PixelArc did not acquire the shares with the purpose of influencing control of the Issuer and has no present plans or proposals that would relate to or result in:
(a) the acquisition or disposition of additional securities;
(b) a merger or reorganization;
(c) a sale or transfer of assets;
(d) a change in the present board or management;
(e) a material change in the Issuer's corporate structure or business. | |
Item 5. | Interest in Securities of the Issuer |
(a) | PixelArc beneficially owns 246,666 shares of Common Stock of the Issuer, representing approximately 8.4% of the Issuer's outstanding shares, based on 2,940,402 shares outstanding as of May 20, 2025, immediately prior to the reporting person's acquisition. |
(b) | PixelArc has sole voting and dispositive power over all 246,666 shares. |
(c) | Other than the transaction described in Item 3, PixelArc has not effected any transactions in the securities of the Issuer during the past 60 days. |
(d) | No other person has the right to receive or the power to direct the receipt of dividends from, or the proceeds from the sale of, the securities reported herein. |
(e) | Not applicable. |
Item 6. | Contracts, Arrangements, Understandings or Relationships With Respect to Securities of the Issuer |
The 246,666 shares reported herein were acquired pursuant to a debt conversion under a security agreement entered into on April 8 2025. PixelArc retained the right to receive equivalent or superior terms in the event of future capital transactions by the Issuer, and may designate a non-voting observer to the Issuer's board so long as it holds at least 5% of the outstanding shares.
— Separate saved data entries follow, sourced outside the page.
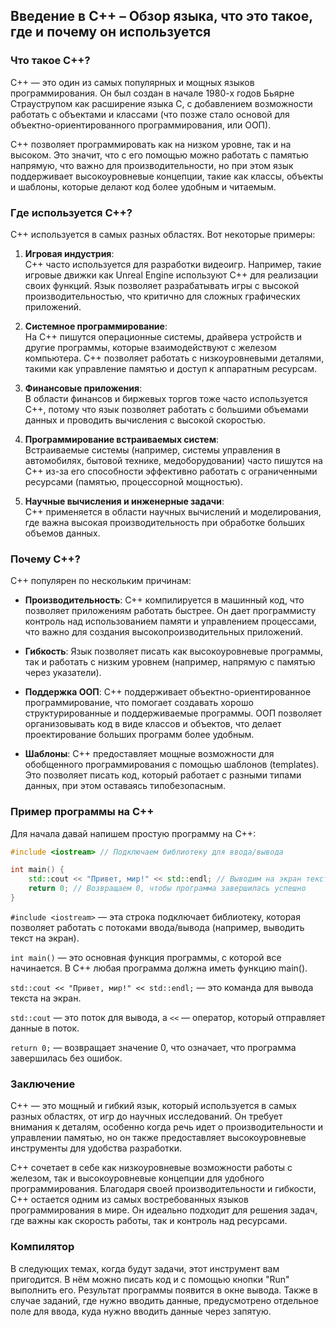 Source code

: ﻿## Введение в C++ – Обзор языка, что это такое, где и почему он используется

### Что такое C++?
C++ — это один из самых популярных и мощных языков программирования. Он был создан в начале 1980-х годов Бьярне Страуструпом как расширение языка C, с добавлением возможности работать с объектами и классами (что позже стало основой для объектно-ориентированного программирования, или ООП).

C++ позволяет программировать как на низком уровне, так и на высоком. Это значит, что с его помощью можно работать с памятью напрямую, что важно для производительности, но при этом язык поддерживает высокоуровневые концепции, такие как классы, объекты и шаблоны, которые делают код более удобным и читаемым.

### Где используется C++?
C++ используется в самых разных областях. Вот некоторые примеры:

1. **Игровая индустрия**:  
   C++ часто используется для разработки видеоигр. Например, такие игровые движки как Unreal Engine используют C++ для реализации своих функций. Язык позволяет разрабатывать игры с высокой производительностью, что критично для сложных графических приложений.

2. **Системное программирование**:  
   На C++ пишутся операционные системы, драйвера устройств и другие программы, которые взаимодействуют с железом компьютера. C++ позволяет работать с низкоуровневыми деталями, такими как управление памятью и доступ к аппаратным ресурсам.

3. **Финансовые приложения**:  
   В области финансов и биржевых торгов тоже часто используется C++, потому что язык позволяет работать с большими объемами данных и проводить вычисления с высокой скоростью.

4. **Программирование встраиваемых систем**:  
   Встраиваемые системы (например, системы управления в автомобилях, бытовой технике, медоборудовании) часто пишутся на C++ из-за его способности эффективно работать с ограниченными ресурсами (памятью, процессорной мощностью).

5. **Научные вычисления и инженерные задачи**:  
   C++ применяется в области научных вычислений и моделирования, где важна высокая производительность при обработке больших объемов данных.

### Почему C++?
C++ популярен по нескольким причинам:

- **Производительность**: C++ компилируется в машинный код, что позволяет приложениям работать быстрее. Он дает программисту контроль над использованием памяти и управлением процессами, что важно для создания высокопроизводительных приложений.

- **Гибкость**: Язык позволяет писать как высокоуровневые программы, так и работать с низким уровнем (например, напрямую с памятью через указатели).

- **Поддержка ООП**: C++ поддерживает объектно-ориентированное программирование, что помогает создавать хорошо структурированные и поддерживаемые программы. ООП позволяет организовывать код в виде классов и объектов, что делает проектирование больших программ более удобным.

- **Шаблоны**: C++ предоставляет мощные возможности для обобщенного программирования с помощью шаблонов (templates). Это позволяет писать код, который работает с разными типами данных, при этом оставаясь типобезопасным.

### Пример программы на C++
Для начала давай напишем простую программу на C++:

```cpp
#include <iostream> // Подключаем библиотеку для ввода/вывода

int main() {
    std::cout << "Привет, мир!" << std::endl; // Выводим на экран текст
    return 0; // Возвращаем 0, чтобы программа завершилась успешно
}
```

`#include <iostream>` — эта строка подключает библиотеку, которая позволяет работать с потоками ввода/вывода (например, выводить текст на экран).

`int main()` — это основная функция программы, с которой все начинается. В C++ любая программа должна иметь функцию main().

`std::cout << "Привет, мир!" << std::endl;` — это команда для вывода текста на экран. 

`std::cout` — это поток для вывода, а `<<` — оператор, который отправляет данные в поток.

`return 0;` — возвращает значение 0, что означает, что программа завершилась без ошибок.

### Заключение
C++ — это мощный и гибкий язык, который используется в самых разных областях, от игр до научных исследований. Он требует внимания к деталям, особенно когда речь идет о производительности и управлении памятью, но он также предоставляет высокоуровневые инструменты для удобства разработки.

C++ сочетает в себе как низкоуровневые возможности работы с железом, так и высокоуровневые концепции для удобного программирования. Благодаря своей производительности и гибкости, C++ остается одним из самых востребованных языков программирования в мире. Он идеально подходит для решения задач, где важны как скорость работы, так и контроль над ресурсами.

### Компилятор

В следующих темах, когда будут задачи, этот инструмент вам пригодится. В нём можно писать код и с помощью кнопки "Run" выполнить его. Результат программы появится в окне вывода. Также в случае заданий, где нужно вводить данные, предусмотрено отдельное поле для ввода, куда нужно вводить данные через запятую. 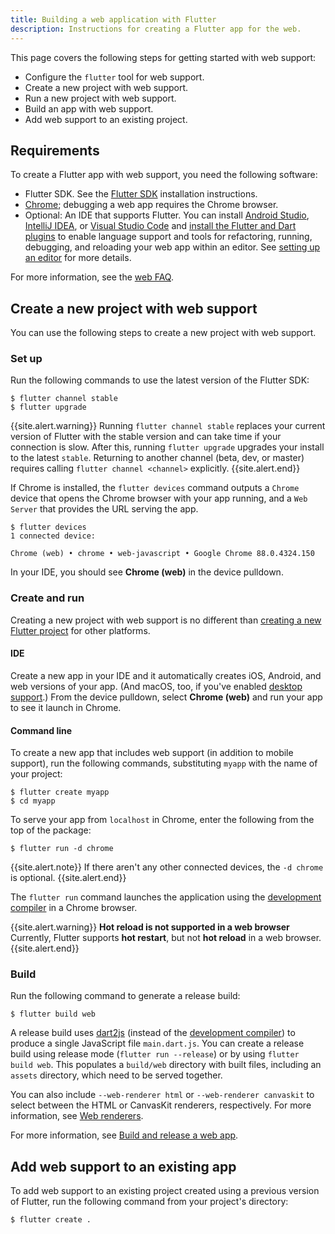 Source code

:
 ```yaml
---
title: Building a web application with Flutter
description: Instructions for creating a Flutter app for the web.
---
```


This page covers the following steps for getting started with web support:

* Configure the `flutter` tool for web support.
* Create a new project with web support.
* Run a new project with web support.
* Build an app with web support.
* Add web support to an existing project.

## Requirements

To create a Flutter app with web support,
you need the following software:

* Flutter SDK. See the
  [Flutter SDK][] installation instructions.
* [Chrome][]; debugging a web app requires
  the Chrome browser.
* Optional: An IDE that supports Flutter.
  You can install [Android Studio][], [IntelliJ IDEA][],
  or [Visual Studio Code][] and
  [install the Flutter and Dart plugins][]
  to enable language support and tools for refactoring,
  running, debugging, and reloading your web app
  within an editor. See [setting up an editor][]
  for more details.

[Android Studio]: https://developer.android.com/studio
[IntelliJ IDEA]: https://www.jetbrains.com/idea/
[Visual Studio Code]: https://code.visualstudio.com/


For more information, see the [web FAQ][].

## Create a new project with web support

You can use the following steps
to create a new project with web support.

### Set up

Run the following commands to use the latest version of the Flutter SDK:

```terminal
$ flutter channel stable
$ flutter upgrade
```

{{site.alert.warning}}
  Running `flutter channel stable` replaces your current version of Flutter
  with the stable version and can take time if your connection is slow.
  After this, running `flutter upgrade` upgrades your install to the latest
 `stable`.  Returning to another channel (beta, dev, or master) requires calling
 `flutter channel <channel>` explicitly.
{{site.alert.end}}

If Chrome is installed,
the `flutter devices` command outputs a `Chrome` device
that opens the Chrome browser with your app running,
and a `Web Server` that provides the URL serving the app.

```terminal
$ flutter devices
1 connected device:

Chrome (web) • chrome • web-javascript • Google Chrome 88.0.4324.150
```

In your IDE, you should see **Chrome (web)** in the device pulldown.

### Create and run

Creating a new project with web support is no different
than [creating a new Flutter project][] for other platforms.

#### IDE

Create a new app in your IDE and it automatically
creates iOS, Android, and web versions of your app.
(And macOS, too, if you've enabled [desktop support][].)
From the device pulldown, select **Chrome (web)**
and run your app to see it launch in Chrome.

#### Command line

To create a new app that includes web support
(in addition to mobile support), run the following commands,
substituting `myapp` with the name of your project:

```terminal
$ flutter create myapp
$ cd myapp
```

To serve your app from `localhost` in Chrome,
enter the following from the top of the package:

```terminal
$ flutter run -d chrome
```
{{site.alert.note}}
  If there aren't any other connected devices,
  the `-d chrome` is optional.
{{site.alert.end}}

The `flutter run` command launches the application using the
[development compiler] in a Chrome browser.

{{site.alert.warning}}
  **Hot reload is not supported in a web browser**
  Currently, Flutter supports **hot restart**,
  but not **hot reload** in a web browser.
{{site.alert.end}}

### Build

Run the following command to generate a release build:

```terminal
$ flutter build web
```

A release build uses [dart2js][]
(instead of the [development compiler][])
to produce a single JavaScript file `main.dart.js`.
You can create a release build using release mode
(`flutter run --release`) or by using `flutter build web`.
This populates a `build/web` directory
with built files, including an `assets` directory,
which need to be served together.

You can also include `--web-renderer html`  or `--web-renderer canvaskit` to
select between the HTML or CanvasKit renderers, respectively. For more
information, see [Web renderers][].

For more information, see
[Build and release a web app][].

## Add web support to an existing app

To add web support to an existing project
created using a previous version of Flutter,
run the following command
from your project's directory:

```terminal
$ flutter create .
```

[Build and release a web app]: {{site.url}}/deployment/web
[creating a new Flutter project]: {{site.url}}/get-started/test-drive
[dart2js]: {{site.dart-site}}/tools/dart2js
[desktop support]: {{site.url}}/desktop
[development compiler]: {{site.dart-site}}/tools/dartdevc
[file an issue]: {{site.repo.flutter}}/issues/new?title=[web]:+%3Cdescribe+issue+here%3E&labels=%E2%98%B8+platform-web&body=Describe+your+issue+and+include+the+command+you%27re+running,+flutter_web%20version,+browser+version
[install the Flutter and Dart plugins]: {{site.url}}/get-started/editor
[setting up an editor]: {{site.url}}/get-started/editor
[web FAQ]: {{site.url}}/development/platform-integration/web
[Chrome]: https://www.google.com/chrome/
[Flutter SDK]: {{site.url}}/get-started/install
[Web renderers]: {{site.url}}/development/tools/web-renderers
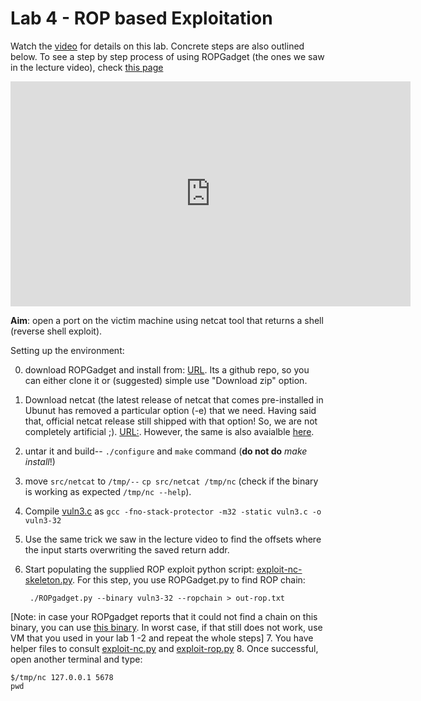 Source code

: # Lab 4 - ROP based Exploitation

Watch the [video](https://web.microsoftstream.com/video/2463603d-0f94-4e62-863b-f1c40918f072) for details on this lab. Concrete steps are also outlined below. To see a step by step process of using ROPGadget (the ones we saw in the lecture video), check [this page](ropgadget-steps.md)

<iframe width="640" height="360" src="https://web.microsoftstream.com/embed/video/2463603d-0f94-4e62-863b-f1c40918f072?autoplay=false&amp;showinfo=true" allowfullscreen style="border:none;"></iframe>

**Aim**: open a port on the victim machine using netcat tool that returns a shell (reverse shell exploit).

Setting up the environment:  

0. download ROPGadget and install from: [URL](https://github.com/JonathanSalwan/ROPgadget). Its a github repo, so you can either clone it or (suggested) simple use "Download zip" option.  
1. Download netcat (the latest release of netcat that comes pre-installed in Ubunut has removed a particular option (-e) that we need.
Having said that, official netcat release still shipped with that option! So, we are not completely artificial ;). [URL:](https://sourceforge.net/projects/netcat/). However, the same is also avaialble [here](../code/nc071.tar.gz).
2. untar it and build-- `./configure` and `make` command (**do not do** *make install*!)
3. move `src/netcat` to `/tmp/--` `cp src/netcat /tmp/nc` (check if the binary is working as expected `/tmp/nc --help`).
4. Compile [vuln3.c](../code/vuln3.c) as `gcc -fno-stack-protector -m32 -static vuln3.c -o vuln3-32`
5. Use the same trick we saw in the lecture video to find the offsets where the input starts overwriting the saved return addr.
6. Start populating the supplied ROP exploit python script: [exploit-nc-skeleton.py](../code/exploit-rop-nc-skeleton.py). For this step, you use ROPGadget.py to find ROP chain:

		./ROPgadget.py --binary vuln3-32 --ropchain > out-rop.txt

\[Note: in case your ROPgadget reports that it could not find a chain on this binary, you can use [this binary](../code/vuln3-32). In worst case, if that still does not work, use VM that you used in your lab 1 -2 and repeat the whole steps\]
7. You have helper files to consult [exploit-nc.py](../code/exploit-nc.py) and [exploit-rop.py](../code/exploit-rop.py)
8. Once successful, open another terminal and type:  
```
$/tmp/nc 127.0.0.1 5678
pwd
```
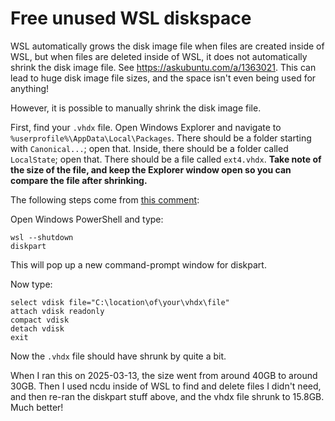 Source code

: # Free unused WSL diskspace

WSL automatically grows the disk image file when files are created inside of WSL,
but when files are deleted inside of WSL, it does not automatically shrink the
disk image file. See <https://askubuntu.com/a/1363021>. This can lead to huge disk image
file sizes, and the space isn't even being used for anything!

However, it is possible to manually shrink the disk image file.

First, find your `.vhdx` file.
Open Windows Explorer and navigate to `%userprofile%\AppData\Local\Packages`.
There should be a folder starting with `Canonical...`; open that.
Inside, there should be a folder called `LocalState`; open that.
There should be a file called `ext4.vhdx`.
**Take note of the size of the file, and keep the Explorer window open so you can compare the file after shrinking.**

The following steps come from [this comment](https://github.com/microsoft/WSL/issues/4699#issuecomment-627133168):

Open Windows PowerShell and type:

```
wsl --shutdown
diskpart
```

This will pop up a new command-prompt window for diskpart.

Now type:

```
select vdisk file="C:\location\of\your\vhdx\file"
attach vdisk readonly
compact vdisk
detach vdisk
exit
```

Now the `.vhdx` file should have shrunk by quite a bit.

When I ran this on 2025-03-13, the size went from around 40GB to around 30GB.
Then I used ncdu inside of WSL to find and delete files I didn't need, and then re-ran
the diskpart stuff above, and the vhdx file shrunk to 15.8GB. Much better!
PixelArc LLC affirms that it is not acting, and has not acted, in concert with any other person or entity in connection with the acquisition or holding of the Issuer's securities. PixelArc expressly disclaims membership in any "group" within the meaning of Rule 13d-5(b) under the Securities Exchange Act of 1934. The shares held by PixelArc were acquired independently pursuant to the terms of a secured loan agreement and were not obtained as part of any coordinated plan or understanding with other shareholders. | |
Item 7. | Material to be Filed as Exhibits. |
Exhibit A - Security Agreement dated April 8, 2025
Exhibit B - Debt Conversion Notice
Exhibit C - Joint Filing Agreement
Exhibit D - Covered Person Information |
SIGNATURE | |
After reasonable inquiry and to the best of my knowledge and belief, I certify that the information set forth in this statement is true, complete and correct.